In an interview on Bloomberg TV, U.S. President Donald
Trump's influential right-hand man on the economy said there was
"a good chance" the Fed lowers interest rates by 50 basis points
(bps) when it convenes next month.
Investors acted to fully price in a rate cut from the Fed in
September, with around a 5% chance of a larger 50-bp move. Money
market futures imply about a 50% chance that the European
Central Bank lowers borrowing costs again by the year's end.
The size and importance of the U.S. economy means
expectations about Fed rate cuts often heavily influence other
markets.
"We haven't had a major catalyst from the euro area so, more
broadly, moves have been driven by the U.S.," said Mohamad
Al-Saraf, FX & fixed income research associate at Danske Bank.
"In general, moves this week have been driven by the
better-than-feared U.S. inflation report and it now looks pretty
much a done deal that the Fed will cut next month. The question
is whether they go for 25 or 50 basis points."
Tuesday's U.S.
inflation report
was a mixed bag, with headline consumer prices rising
marginally but underlying measures showing signs of building
price pressures.
Germany's two-year yield, which is sensitive to
changes in monetary policy expectations, was down 1 bp at
1.926%. It fell 3.5 bps on Wednesday, its biggest daily drop
since August 1.
Germany's 10-year yield, the benchmark for the
euro area, was down 2 bps at 2.66% after falling 6.5 bps on
Wednesday.
Italy's 10-year bond yield fell 2.5 bps to
3.46%, pushing the spread between Italian and German 10-year
yields to 78.2 bps, the tightest since at least
2011, according to LSEG data.
The yield gap between Italian and French 10-year yields
narrowed to about 14 bps, reflecting increasing
concerns about France's fiscal trajectory.

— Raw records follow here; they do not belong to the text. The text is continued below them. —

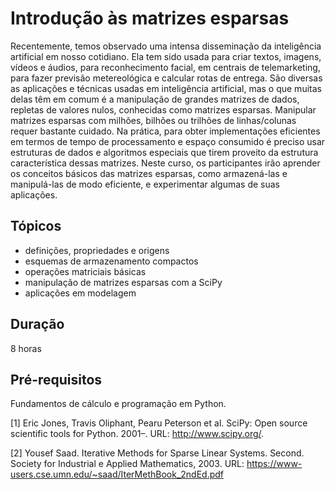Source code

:# Introdução às matrizes esparsas

Recentemente, temos observado uma intensa disseminação da inteligência artificial em nosso cotidiano.
Ela tem sido usada para criar textos, imagens, vídeos e áudios, para reconhecimento facial, em centrais de telemarketing, para fazer previsão metereológica e calcular rotas de entrega.
São diversas as aplicações e técnicas usadas em inteligência artificial, mas
o que muitas delas têm em comum é a manipulação de grandes matrizes de dados, repletas de valores nulos, conhecidas como matrizes esparsas.
Manipular matrizes esparsas com milhões, bilhões ou trilhões de linhas/colunas requer bastante cuidado.
Na prática, para obter implementações eficientes em termos de tempo de processamento e espaço consumido é preciso usar estruturas de dados e algoritmos especiais que tirem proveito da estrutura característica dessas matrizes.
Neste curso, os participantes irão aprender os conceitos básicos das matrizes esparsas, como armazená-las e manipulá-las de modo eficiente, e experimentar algumas de suas aplicações.

## Tópicos

* definições, propriedades e origens
* esquemas de armazenamento compactos
* operações matriciais básicas
* manipulação de matrizes esparsas com a SciPy
* aplicações em modelagem

## Duração
8 horas

## Pré-requisitos
Fundamentos de cálculo e programação em Python.

[1] Eric Jones, Travis Oliphant, Pearu Peterson et al. SciPy: Open source scientific tools for Python. 2001–. URL: http://www.scipy.org/.

[2] Yousef Saad. Iterative Methods for Sparse Linear Systems. Second. Society for Industrial e Applied Mathematics, 2003. URL: https://www-users.cse.umn.edu/~saad/IterMethBook_2ndEd.pdf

France unveiled a 2026 budget plan in July that included
almost 44 billion euros ($51.41 billion) of
cuts
, which will probably draw resistance from Socialist
lawmakers when parliament returns from recess next month.
Worries about France's debt sustainability have been
driving the narrower spread between French and Italian yields,
according to Danske Bank's Al-Saraf.
Investors were awaiting U.S. factory inflation and jobless
claims data due later on Thursday, as well as the Alaska summit
between Trump and Russian President Vladimir Putin on Friday.
Analysts have said a ceasefire in Ukraine could support
riskier assets and weigh on government bond prices, lifting
yields.
Germany's 30-year yield, which touched an
11-year high of 3.309% on Tuesday, was down 1 bp at 3.222%.